Die
Tour de France ist erst zwei Etappen alt, doch an der Spitze des Gesamtklassements stehen bereits die stärksten Kletterer des Feldes. Das
Finale der 2. Etappe in Barcelona war sehr selektiv und sah Isaac del Toro vor einem jubelnden
Tadej Pogacar gewinnen. Ein Fingerzeig für den weiteren Verlauf der Tour?
Ein Riss bei Jonas Vingegaard?
Etappe 2, bei großer Hitze, mit vibrierenden Zuschauern in Barcelona und einem Hattrick an Anstiegen zum steilen Montjuïc, wurde von UAE im Finale zu einem Verschleißrennen gemacht. Auf der letzten Auffahrt blieb das Team aus den Emiraten jedoch im Windschatten.
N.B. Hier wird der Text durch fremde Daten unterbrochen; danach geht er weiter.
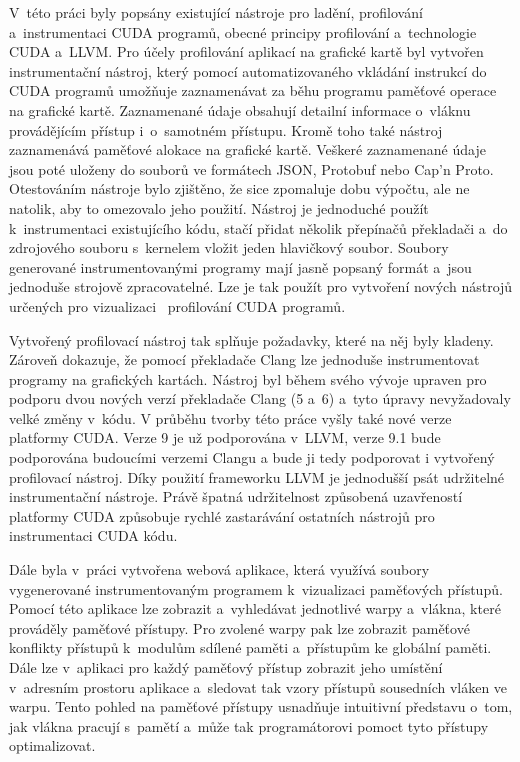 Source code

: V~této práci byly popsány existující nástroje pro ladění, profilování a~instrumentaci CUDA programů, obecné principy profilování a~technologie CUDA a~LLVM. Pro účely profilování aplikací na grafické kartě byl vytvořen instrumentační nástroj, který pomocí automatizovaného vkládání instrukcí do CUDA programů umožňuje zaznamenávat za běhu programu paměťové operace na grafické kartě. Zaznamenané údaje obsahují detailní informace o~vláknu provádějícím přístup i~o~samotném přístupu. Kromě toho také nástroj zaznamenává paměťové alokace na grafické kartě. Veškeré zaznamenané údaje jsou poté uloženy do souborů ve formátech JSON, Protobuf nebo Cap'n Proto. Otestováním nástroje bylo zjištěno, že sice zpomaluje dobu výpočtu, ale ne natolik, aby to omezovalo jeho použití. Nástroj je jednoduché použít k~instrumentaci existujícího kódu, stačí přidat několik přepínačů překladači a~do zdrojového souboru s~kernelem vložit jeden hlavičkový soubor. Soubory generované instrumentovanými programy mají jasně popsaný formát a~jsou jednoduše strojově zpracovatelné. Lze je tak použít pro vytvoření nových nástrojů určených pro vizualizaci ~profilování CUDA programů.

Vytvořený profilovací nástroj tak splňuje požadavky, které na něj byly kladeny. Zároveň dokazuje, že pomocí překladače Clang lze jednoduše instrumentovat programy na grafických kartách. Nástroj byl během svého vývoje upraven pro podporu dvou nových verzí překladače Clang (5 a~6) a~tyto úpravy nevyžadovaly velké změny v~kódu. V průběhu tvorby této práce vyšly také nové verze platformy CUDA. Verze 9 je už podporována v~LLVM, verze 9.1 bude podporována budoucími verzemi Clangu a bude ji tedy podporovat i vytvořený profilovací nástroj. Díky použití frameworku LLVM je jednodušší psát udržitelné instrumentační nástroje. Právě špatná udržitelnost způsobená uzavřeností platformy CUDA způsobuje rychlé zastarávání ostatních nástrojů pro instrumentaci CUDA kódu.

Dále byla v~práci vytvořena webová aplikace, která využívá soubory vygenerované instrumentovaným programem k~vizualizaci paměťových přístupů. Pomocí této aplikace lze zobrazit a~vyhledávat jednotlivé warpy a~vlákna, které prováděly paměťové přístupy. Pro zvolené warpy pak lze zobrazit paměťové konflikty přístupů k~modulům sdílené paměti a~přístupům ke globální paměti. Dále lze v~aplikaci pro každý paměťový přístup zobrazit jeho umístění v~adresním prostoru aplikace a~sledovat tak vzory přístupů sousedních vláken ve warpu. Tento pohled na paměťové přístupy usnadňuje intuitivní představu o~tom, jak vlákna pracují s~pamětí a~může tak programátorovi pomoct tyto přístupy optimalizovat.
Der Plan schien von Beginn an ein Etappensieg zu sein, aber nicht mit dem Träger des Bergtrikots.
Stattdessen sorgte eine herausragende Abfahrt von Del Toro dafür, dass er mit einem kleinen Vorsprung vor
Jonas Vingegaard auf die 600 Meter lange Schlussrampe einbog, und der Mexikaner distanzierte den Dänen im Sprint klar. Er holte den Sieg, während Tadej Pogacar dahinter die Konkurrenz kontrollierte. Das Vorhaben, dem mexikanischen Landesmeister den größten Erfolg seiner Karriere zu ermöglichen, ging auf.
Direkt nach der Etappe begann jedoch sogleich die Kommunikation zwischen den Rivalen. „Was mir auffiel, ist, dass Pogacar zuerst zu Vingegaard ging. Und wenig später suchte auch Gianetti kurz das Gespräch mit Vingegaard, während der auf der Rolle war. Das ist Teil der psychologischen Kriegsführung“, meinte
Marc Sergeant gegenüber
Het Nieuwsblad.
Jonas Vingegaard behielt das Gelbe Trikot, doch sein Vorsprung auf Pogacar beträgt nur 6 Sekunden, während Del Toro selbst nur 16 Sekunden hinter der Gesamtführung liegt. Ein Polster, das keine Sicherheit bietet – zumal beide Rivalen im ersten direkten Duell stärker wirkten.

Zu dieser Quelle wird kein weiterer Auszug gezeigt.